*** Opening of Stored data ***
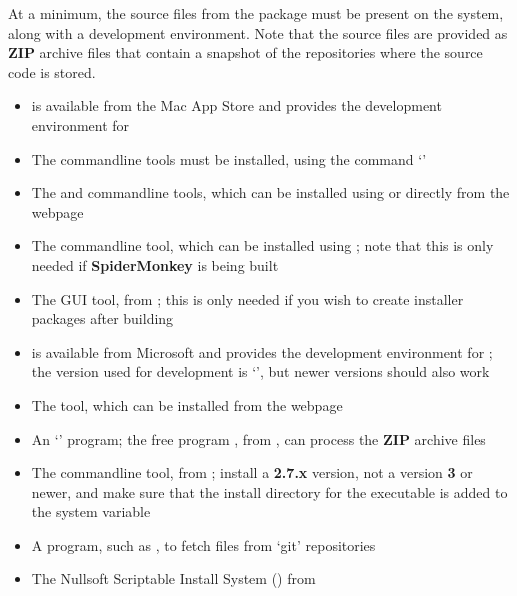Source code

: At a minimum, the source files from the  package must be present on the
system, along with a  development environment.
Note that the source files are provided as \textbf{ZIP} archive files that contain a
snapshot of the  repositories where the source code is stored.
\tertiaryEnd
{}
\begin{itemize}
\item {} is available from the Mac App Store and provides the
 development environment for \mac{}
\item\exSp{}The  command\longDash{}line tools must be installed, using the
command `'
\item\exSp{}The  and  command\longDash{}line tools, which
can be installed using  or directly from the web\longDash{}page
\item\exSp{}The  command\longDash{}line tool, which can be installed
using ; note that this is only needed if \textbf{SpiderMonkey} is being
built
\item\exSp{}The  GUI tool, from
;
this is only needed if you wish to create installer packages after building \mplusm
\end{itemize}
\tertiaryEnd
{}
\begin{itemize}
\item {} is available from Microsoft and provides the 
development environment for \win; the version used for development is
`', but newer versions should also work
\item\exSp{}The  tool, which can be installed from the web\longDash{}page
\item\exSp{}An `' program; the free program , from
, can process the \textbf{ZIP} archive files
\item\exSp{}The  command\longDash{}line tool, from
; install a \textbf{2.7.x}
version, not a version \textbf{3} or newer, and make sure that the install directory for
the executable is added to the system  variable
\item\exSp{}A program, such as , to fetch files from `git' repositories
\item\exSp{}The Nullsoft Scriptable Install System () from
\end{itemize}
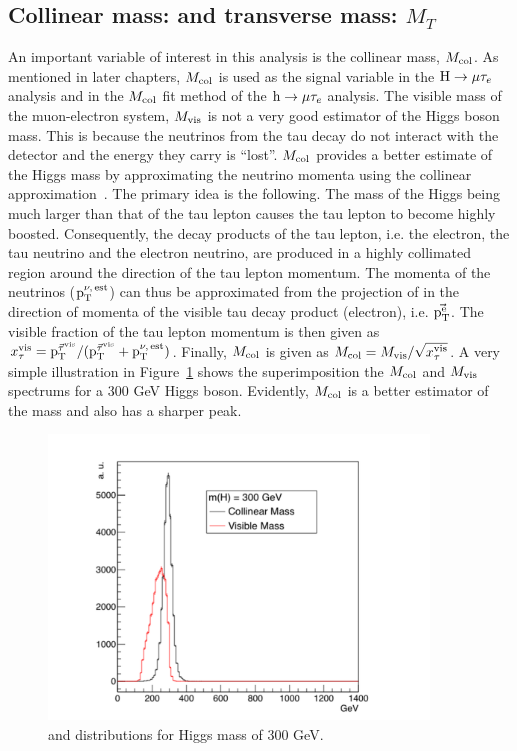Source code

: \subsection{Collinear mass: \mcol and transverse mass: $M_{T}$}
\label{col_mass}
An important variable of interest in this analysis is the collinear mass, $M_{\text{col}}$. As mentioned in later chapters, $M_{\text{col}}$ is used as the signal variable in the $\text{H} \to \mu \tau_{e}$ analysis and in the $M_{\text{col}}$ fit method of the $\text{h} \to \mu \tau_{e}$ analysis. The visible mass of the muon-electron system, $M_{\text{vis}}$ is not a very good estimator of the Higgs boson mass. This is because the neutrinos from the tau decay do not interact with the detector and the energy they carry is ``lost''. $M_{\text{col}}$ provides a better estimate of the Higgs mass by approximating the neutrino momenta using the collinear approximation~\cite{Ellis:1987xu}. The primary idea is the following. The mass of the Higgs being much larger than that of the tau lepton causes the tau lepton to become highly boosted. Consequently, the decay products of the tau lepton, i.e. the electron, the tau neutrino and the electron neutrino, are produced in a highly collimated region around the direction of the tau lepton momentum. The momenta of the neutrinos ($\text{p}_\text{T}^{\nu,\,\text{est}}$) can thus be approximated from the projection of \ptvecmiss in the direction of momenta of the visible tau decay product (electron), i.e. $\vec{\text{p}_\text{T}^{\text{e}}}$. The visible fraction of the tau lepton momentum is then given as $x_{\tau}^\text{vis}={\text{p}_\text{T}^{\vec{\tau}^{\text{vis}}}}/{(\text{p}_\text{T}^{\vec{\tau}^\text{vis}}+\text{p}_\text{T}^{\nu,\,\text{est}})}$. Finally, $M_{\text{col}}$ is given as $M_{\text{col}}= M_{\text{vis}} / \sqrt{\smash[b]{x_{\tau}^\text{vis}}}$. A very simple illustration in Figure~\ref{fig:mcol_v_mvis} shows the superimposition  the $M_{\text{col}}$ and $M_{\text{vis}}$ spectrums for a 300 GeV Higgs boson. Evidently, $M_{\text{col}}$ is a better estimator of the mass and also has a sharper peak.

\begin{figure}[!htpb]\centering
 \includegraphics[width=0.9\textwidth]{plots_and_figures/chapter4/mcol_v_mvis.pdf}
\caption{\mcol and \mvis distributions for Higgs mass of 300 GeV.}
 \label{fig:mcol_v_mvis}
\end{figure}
*** Close of Stored data ***
Only the pictures are to be left out; write out all the other data exactly.

Source code

: At a minimum, the source files from the  package must be present on the
system, along with a  development environment.
Note that the source files are provided as \textbf{ZIP} archive files that contain a
snapshot of the  repositories where the source code is stored.
\tertiaryEnd
{}
\begin{itemize}
\item {} is available from the Mac App Store and provides the
 development environment for \mac{}
\item\exSp{}The  command\longDash{}line tools must be installed, using the
command `'
\item\exSp{}The  and  command\longDash{}line tools, which
can be installed using  or directly from the web\longDash{}page
\item\exSp{}The  command\longDash{}line tool, which can be installed
using ; note that this is only needed if \textbf{SpiderMonkey} is being
built
\item\exSp{}The  GUI tool, from
;
this is only needed if you wish to create installer packages after building \mplusm
\end{itemize}
\tertiaryEnd
{}
\begin{itemize}
\item {} is available from Microsoft and provides the 
development environment for \win; the version used for development is
`', but newer versions should also work
\item\exSp{}The  tool, which can be installed from the web\longDash{}page
\item\exSp{}An `' program; the free program , from
, can process the \textbf{ZIP} archive files
\item\exSp{}The  command\longDash{}line tool, from
; install a \textbf{2.7.x}
version, not a version \textbf{3} or newer, and make sure that the install directory for
the executable is added to the system  variable
\item\exSp{}A program, such as , to fetch files from `git' repositories
\item\exSp{}The Nullsoft Scriptable Install System () from
\end{itemize}
Source code

: \subsection{Collinear mass: \mcol and transverse mass: $M_{T}$}
\label{col_mass}
An important variable of interest in this analysis is the collinear mass, $M_{\text{col}}$. As mentioned in later chapters, $M_{\text{col}}$ is used as the signal variable in the $\text{H} \to \mu \tau_{e}$ analysis and in the $M_{\text{col}}$ fit method of the $\text{h} \to \mu \tau_{e}$ analysis. The visible mass of the muon-electron system, $M_{\text{vis}}$ is not a very good estimator of the Higgs boson mass. This is because the neutrinos from the tau decay do not interact with the detector and the energy they carry is ``lost''. $M_{\text{col}}$ provides a better estimate of the Higgs mass by approximating the neutrino momenta using the collinear approximation~\cite{Ellis:1987xu}. The primary idea is the following. The mass of the Higgs being much larger than that of the tau lepton causes the tau lepton to become highly boosted. Consequently, the decay products of the tau lepton, i.e. the electron, the tau neutrino and the electron neutrino, are produced in a highly collimated region around the direction of the tau lepton momentum. The momenta of the neutrinos ($\text{p}_\text{T}^{\nu,\,\text{est}}$) can thus be approximated from the projection of \ptvecmiss in the direction of momenta of the visible tau decay product (electron), i.e. $\vec{\text{p}_\text{T}^{\text{e}}}$. The visible fraction of the tau lepton momentum is then given as $x_{\tau}^\text{vis}={\text{p}_\text{T}^{\vec{\tau}^{\text{vis}}}}/{(\text{p}_\text{T}^{\vec{\tau}^\text{vis}}+\text{p}_\text{T}^{\nu,\,\text{est}})}$. Finally, $M_{\text{col}}$ is given as $M_{\text{col}}= M_{\text{vis}} / \sqrt{\smash[b]{x_{\tau}^\text{vis}}}$. A very simple illustration in Figure~\ref{fig:mcol_v_mvis} shows the superimposition  the $M_{\text{col}}$ and $M_{\text{vis}}$ spectrums for a 300 GeV Higgs boson. Evidently, $M_{\text{col}}$ is a better estimator of the mass and also has a sharper peak.

\begin{figure}[!htpb]\centering
 \includegraphics[width=0.9\textwidth]{plots_and_figures/chapter4/mcol_v_mvis.pdf}
\caption{\mcol and \mvis distributions for Higgs mass of 300 GeV.}
 \label{fig:mcol_v_mvis}
\end{figure}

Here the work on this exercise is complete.